Der Eisprung findet bei regelmäßigem 28-tägigem Zyklus am 14. Tag statt, bei längeren Zyklen (30-31 Tage) etwa drei Tage später. Es existieren Möglichkeiten, den Eisprung anhand körperlicher Veränderungen zu erkennen, beispielsweise können hormonelle Veränderungen mit im Handel erhältlichen Tests im Urin bestimmt werden und so den Eisprung bestätigen. Auch die Messung der Temperatur kann den ungefähren Zeitpunkt des Eisprungs erkennbar machen, da es danach zu einem Anstieg der Körpertemperatur um ca. 0,5° C kommt.
In der optimalen Empfängnisphase sollte ein Paar mit Kinderwunsch so häufig wie möglich Verkehr haben, um die Wahrscheinlichkeit einer Schwangerschaft zu erhöhen. Zusätzlich sollte die Frau nach dem Verkehr das Becken hochlagern, um ein Herauslaufen des Spermas zu verhindern.
Führen auch diese Methoden nicht zum erhofften Erfolg, bedarf es weiterer medizinischer Unterstützung.


Ovarielle Stimulation

Durch eine hormonelle Stimulation der Eierstöcke (Ovarien) kann die Reifung von Eizellen unterstützt und ein Eisprung eingeleitet werden. Dieses Verfahren findet vor allem bei Frauen mit hormoneller Unterfunktion Anwendung.


Insemination

Unter Insemination versteht man das künstliche Einbringen von Spermienflüssigkeit in die Gebärmutter. Dieses Verfahren kommt vor allem bei schlechter Spermienbeweglichkeit oder geringer Spermienzahl zum Einsatz.
Man unterscheidet grundsätzlich die homologe Insemination (Verwendung von Sperma des Partners) von der heterologen Insemination (Verwendung von Fremdsperma). Die heterologe Insemination ist in vielerlei Hinsicht (juristisch, moralisch) bedenklich und sollte nur nach sorgfältiger Überlegung zur Anwendung kommen.


In-Vitro-Fertilisation (IVF)

Bei der IVF werden zunächst unter Ultraschallkontrolle vorher durch ovarielle Stimulation zur Reifung gebrachte Eizellen aus den Eierstöcken entnommen. Diese werden dann im Reagenzglas außerhalb des weiblichen Körpers befruchtet. Nach einigen Tagen wird der Embryo in die Gebärmutter implantiert.
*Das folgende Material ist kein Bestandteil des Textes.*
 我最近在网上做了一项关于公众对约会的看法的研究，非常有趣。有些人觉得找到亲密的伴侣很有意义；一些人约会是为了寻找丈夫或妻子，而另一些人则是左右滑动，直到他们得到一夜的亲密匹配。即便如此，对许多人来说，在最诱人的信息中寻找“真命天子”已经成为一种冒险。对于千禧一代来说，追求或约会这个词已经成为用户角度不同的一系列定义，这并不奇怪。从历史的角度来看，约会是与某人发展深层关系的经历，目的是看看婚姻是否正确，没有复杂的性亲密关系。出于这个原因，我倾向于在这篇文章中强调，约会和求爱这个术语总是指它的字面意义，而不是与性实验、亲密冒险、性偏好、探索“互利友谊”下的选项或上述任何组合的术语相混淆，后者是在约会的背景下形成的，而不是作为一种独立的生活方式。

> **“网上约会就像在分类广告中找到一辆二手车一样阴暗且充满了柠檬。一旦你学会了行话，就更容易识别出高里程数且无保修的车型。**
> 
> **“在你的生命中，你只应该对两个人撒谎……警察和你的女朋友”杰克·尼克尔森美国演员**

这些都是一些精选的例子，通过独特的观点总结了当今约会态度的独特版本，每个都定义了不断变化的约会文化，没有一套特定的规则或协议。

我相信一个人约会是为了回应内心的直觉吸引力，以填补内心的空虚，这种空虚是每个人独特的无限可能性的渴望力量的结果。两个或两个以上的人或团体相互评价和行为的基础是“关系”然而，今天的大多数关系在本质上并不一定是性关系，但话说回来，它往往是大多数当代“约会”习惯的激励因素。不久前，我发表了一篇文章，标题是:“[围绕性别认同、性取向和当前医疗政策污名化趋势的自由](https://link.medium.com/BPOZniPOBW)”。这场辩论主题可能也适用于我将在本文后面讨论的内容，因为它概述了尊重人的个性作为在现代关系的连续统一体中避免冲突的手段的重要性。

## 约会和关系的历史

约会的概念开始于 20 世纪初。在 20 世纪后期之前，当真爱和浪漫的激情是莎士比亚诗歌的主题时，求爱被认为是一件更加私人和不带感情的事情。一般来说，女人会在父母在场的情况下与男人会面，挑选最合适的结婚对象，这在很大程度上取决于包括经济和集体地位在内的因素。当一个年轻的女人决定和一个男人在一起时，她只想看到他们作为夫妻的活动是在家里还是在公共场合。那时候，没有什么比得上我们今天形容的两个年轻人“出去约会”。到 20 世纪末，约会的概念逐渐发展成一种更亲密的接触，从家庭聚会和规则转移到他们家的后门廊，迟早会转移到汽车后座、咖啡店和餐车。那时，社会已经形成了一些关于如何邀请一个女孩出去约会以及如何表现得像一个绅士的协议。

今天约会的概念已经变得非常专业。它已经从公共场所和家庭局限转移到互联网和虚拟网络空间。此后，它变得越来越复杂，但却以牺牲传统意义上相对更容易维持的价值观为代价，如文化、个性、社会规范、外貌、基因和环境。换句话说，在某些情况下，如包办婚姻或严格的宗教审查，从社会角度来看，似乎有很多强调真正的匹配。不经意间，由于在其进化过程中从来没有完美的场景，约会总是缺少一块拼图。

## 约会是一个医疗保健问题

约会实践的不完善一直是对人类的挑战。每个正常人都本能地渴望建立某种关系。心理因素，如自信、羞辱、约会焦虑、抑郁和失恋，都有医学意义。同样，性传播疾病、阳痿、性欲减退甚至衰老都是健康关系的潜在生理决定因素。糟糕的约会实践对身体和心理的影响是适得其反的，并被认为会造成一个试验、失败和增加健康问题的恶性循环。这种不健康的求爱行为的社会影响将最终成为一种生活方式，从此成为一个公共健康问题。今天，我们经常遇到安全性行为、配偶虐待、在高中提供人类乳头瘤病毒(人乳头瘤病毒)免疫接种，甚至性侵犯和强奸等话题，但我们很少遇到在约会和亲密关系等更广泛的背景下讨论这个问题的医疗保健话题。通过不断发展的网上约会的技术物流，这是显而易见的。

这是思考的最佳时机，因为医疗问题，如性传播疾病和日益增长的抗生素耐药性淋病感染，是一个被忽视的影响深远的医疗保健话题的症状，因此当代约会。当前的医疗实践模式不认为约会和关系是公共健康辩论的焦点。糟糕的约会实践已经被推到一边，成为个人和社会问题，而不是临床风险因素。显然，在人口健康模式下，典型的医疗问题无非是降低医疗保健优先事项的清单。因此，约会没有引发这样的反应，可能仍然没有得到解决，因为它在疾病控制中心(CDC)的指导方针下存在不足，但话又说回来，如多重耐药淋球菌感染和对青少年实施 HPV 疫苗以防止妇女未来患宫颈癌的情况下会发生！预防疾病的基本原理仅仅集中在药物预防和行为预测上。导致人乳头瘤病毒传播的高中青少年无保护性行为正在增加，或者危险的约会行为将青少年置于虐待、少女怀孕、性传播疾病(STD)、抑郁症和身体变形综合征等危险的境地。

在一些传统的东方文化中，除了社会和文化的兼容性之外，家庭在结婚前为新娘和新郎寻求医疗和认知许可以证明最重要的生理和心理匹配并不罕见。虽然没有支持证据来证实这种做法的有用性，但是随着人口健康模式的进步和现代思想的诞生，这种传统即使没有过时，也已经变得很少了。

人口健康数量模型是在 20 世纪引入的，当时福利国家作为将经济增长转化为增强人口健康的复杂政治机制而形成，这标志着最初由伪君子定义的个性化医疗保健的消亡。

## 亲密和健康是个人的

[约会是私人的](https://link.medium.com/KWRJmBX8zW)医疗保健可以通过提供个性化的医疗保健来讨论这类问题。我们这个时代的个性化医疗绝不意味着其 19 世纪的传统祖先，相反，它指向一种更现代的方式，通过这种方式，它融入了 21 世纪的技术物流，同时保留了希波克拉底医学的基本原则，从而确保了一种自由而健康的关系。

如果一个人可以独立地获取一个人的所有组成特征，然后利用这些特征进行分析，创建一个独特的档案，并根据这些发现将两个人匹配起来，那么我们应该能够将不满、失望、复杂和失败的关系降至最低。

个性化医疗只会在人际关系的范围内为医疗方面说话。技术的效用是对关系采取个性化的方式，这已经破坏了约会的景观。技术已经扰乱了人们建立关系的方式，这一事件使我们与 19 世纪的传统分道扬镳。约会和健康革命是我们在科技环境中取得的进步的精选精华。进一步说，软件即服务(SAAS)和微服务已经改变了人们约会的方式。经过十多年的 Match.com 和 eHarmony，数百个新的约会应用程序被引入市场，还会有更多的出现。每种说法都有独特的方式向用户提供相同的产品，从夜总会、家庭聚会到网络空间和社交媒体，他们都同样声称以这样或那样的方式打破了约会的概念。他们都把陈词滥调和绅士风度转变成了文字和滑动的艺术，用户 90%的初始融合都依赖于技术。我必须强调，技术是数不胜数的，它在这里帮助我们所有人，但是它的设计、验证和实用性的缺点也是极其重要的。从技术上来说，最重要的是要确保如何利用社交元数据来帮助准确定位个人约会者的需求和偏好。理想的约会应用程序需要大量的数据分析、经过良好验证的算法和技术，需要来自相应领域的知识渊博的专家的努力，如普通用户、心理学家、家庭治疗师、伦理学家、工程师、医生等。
Etwa jede fünfte IVF führt zu einer Schwangerschaft, wobei es gehäuft zu Mehrlingsschwangerschaften kommt (ca. 15 %).


Intracytoplasmatische Spermien-Injektion (ICSI)

Die ICSI ähnelt prinzipiell der klassischen IVF, jedoch wird hier unter mikroskopischer Kontrolle ein Spermium direkt in eine Eizelle injiziert und diese dann in die Gebärmutter eingesetzt.


Adoption

Führen alle genannten Verfahren auch nach Wiederholung nicht zu einer Schwangerschaft, so sollte dem Paar der Weg der Adoption nahe gelegt werden. Die in Deutschland geltenden Richtlinien zur Adoption sind relativ strikt und lassen wenig Interpretationsspielraum. Eine nicht selten gemachte Beobachtung ist, dass es nach einer Adoption zu einer Schwangerschaft kommt, vermutlich aufgrund des nachlassenden Erfolgsdrucks und der allgemeinen Entspannung der Partnerschaft.


Diese Informationen stellen keinen Ersatz für die professionelle Beratung durch ausgebildete und anerkannte Ärzte dar. Der Inhalt von apotheke-westerhausen.de kann und darf nicht dazu dienen, um eigenständig Diagnosen zu stellen oder Behandlungen anzufangen. Medikamente sollten niemals ohne Rücksprache mit Ihrem Arzt oder Apotheker eingenommen werden.